What the exercise asks:
Keep only the lines of the data below that contain "qualidade", and copy them.

Input records:

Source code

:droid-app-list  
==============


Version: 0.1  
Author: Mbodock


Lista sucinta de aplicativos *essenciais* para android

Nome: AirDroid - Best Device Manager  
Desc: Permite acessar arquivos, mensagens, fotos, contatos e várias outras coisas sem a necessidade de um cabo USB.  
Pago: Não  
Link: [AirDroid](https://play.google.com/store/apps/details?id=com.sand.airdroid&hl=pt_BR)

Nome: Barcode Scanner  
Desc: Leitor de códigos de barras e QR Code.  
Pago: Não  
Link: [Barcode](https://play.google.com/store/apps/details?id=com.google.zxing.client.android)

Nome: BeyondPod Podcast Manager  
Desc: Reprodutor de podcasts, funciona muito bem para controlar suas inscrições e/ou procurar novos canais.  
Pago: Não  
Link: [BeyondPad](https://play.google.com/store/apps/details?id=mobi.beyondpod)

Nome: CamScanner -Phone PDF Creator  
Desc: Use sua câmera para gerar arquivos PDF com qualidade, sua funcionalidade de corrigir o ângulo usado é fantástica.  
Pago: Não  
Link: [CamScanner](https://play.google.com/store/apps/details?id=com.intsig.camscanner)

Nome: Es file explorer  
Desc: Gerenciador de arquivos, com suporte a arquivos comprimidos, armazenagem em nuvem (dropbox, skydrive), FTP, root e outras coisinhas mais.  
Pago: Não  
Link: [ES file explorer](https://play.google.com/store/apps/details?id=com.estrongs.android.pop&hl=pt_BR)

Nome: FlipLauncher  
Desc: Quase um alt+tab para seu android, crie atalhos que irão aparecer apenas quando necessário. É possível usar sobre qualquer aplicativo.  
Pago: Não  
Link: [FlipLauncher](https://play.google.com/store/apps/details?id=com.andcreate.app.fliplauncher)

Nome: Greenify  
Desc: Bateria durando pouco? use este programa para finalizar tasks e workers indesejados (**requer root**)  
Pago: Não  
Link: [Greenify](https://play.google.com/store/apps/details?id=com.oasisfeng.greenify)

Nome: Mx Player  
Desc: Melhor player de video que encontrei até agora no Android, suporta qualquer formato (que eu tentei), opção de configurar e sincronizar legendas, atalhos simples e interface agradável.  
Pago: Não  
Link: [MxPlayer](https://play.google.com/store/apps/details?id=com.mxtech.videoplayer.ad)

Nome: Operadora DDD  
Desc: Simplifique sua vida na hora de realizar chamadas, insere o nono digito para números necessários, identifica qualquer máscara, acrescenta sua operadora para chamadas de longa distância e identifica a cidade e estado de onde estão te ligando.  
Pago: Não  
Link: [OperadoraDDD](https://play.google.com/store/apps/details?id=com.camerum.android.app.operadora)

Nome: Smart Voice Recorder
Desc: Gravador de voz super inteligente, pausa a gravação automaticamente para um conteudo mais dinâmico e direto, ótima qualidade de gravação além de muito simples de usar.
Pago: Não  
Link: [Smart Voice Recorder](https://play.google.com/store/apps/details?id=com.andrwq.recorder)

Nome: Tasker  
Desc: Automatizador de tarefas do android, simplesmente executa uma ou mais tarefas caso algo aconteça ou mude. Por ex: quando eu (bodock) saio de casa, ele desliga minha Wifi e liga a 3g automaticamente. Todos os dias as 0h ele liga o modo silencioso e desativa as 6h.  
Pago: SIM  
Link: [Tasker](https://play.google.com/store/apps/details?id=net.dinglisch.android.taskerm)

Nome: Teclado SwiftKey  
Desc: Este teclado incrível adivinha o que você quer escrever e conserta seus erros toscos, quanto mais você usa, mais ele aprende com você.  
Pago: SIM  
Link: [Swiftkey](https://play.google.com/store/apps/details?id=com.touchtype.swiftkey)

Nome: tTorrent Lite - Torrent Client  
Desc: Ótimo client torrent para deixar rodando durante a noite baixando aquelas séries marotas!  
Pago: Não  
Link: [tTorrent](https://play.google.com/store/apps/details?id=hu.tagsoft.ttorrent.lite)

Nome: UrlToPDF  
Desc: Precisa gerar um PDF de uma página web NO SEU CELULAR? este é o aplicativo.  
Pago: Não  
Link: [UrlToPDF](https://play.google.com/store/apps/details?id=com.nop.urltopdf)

==

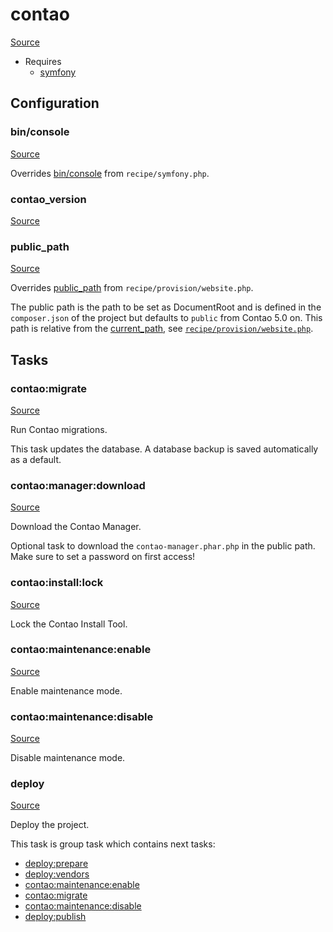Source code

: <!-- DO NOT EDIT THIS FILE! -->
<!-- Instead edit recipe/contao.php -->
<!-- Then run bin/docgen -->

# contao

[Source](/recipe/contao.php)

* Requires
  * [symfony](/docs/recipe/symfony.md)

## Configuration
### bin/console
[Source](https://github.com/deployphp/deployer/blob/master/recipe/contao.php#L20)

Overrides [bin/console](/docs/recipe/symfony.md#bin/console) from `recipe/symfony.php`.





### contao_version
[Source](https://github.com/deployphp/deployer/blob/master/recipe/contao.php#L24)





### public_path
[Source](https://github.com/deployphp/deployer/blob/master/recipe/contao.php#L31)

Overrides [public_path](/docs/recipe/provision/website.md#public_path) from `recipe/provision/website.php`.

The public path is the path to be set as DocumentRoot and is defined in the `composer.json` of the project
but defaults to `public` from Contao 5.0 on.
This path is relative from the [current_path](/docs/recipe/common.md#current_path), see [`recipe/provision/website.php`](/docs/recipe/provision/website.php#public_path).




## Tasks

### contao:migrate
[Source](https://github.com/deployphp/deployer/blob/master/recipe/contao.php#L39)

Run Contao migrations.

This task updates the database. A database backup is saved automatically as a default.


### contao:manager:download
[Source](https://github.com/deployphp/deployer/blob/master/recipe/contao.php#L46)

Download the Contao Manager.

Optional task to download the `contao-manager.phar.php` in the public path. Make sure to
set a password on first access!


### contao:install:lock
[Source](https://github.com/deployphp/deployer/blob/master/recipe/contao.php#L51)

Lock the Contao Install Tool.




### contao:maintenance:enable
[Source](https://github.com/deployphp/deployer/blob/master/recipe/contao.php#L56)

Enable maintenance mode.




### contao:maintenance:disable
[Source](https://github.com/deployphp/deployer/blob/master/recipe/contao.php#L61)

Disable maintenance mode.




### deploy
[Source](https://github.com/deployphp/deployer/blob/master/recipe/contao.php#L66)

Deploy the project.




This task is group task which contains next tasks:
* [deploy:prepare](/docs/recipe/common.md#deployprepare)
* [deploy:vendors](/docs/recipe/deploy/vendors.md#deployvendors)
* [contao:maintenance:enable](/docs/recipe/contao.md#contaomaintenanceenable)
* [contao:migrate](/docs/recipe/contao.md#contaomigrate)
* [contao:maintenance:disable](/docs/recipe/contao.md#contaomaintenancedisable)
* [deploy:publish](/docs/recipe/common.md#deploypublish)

Result:
Desc: Use sua câmera para gerar arquivos PDF com qualidade, sua funcionalidade de corrigir o ângulo usado é fantástica.  
Desc: Gravador de voz super inteligente, pausa a gravação automaticamente para um conteudo mais dinâmico e direto, ótima qualidade de gravação além de muito simples de usar.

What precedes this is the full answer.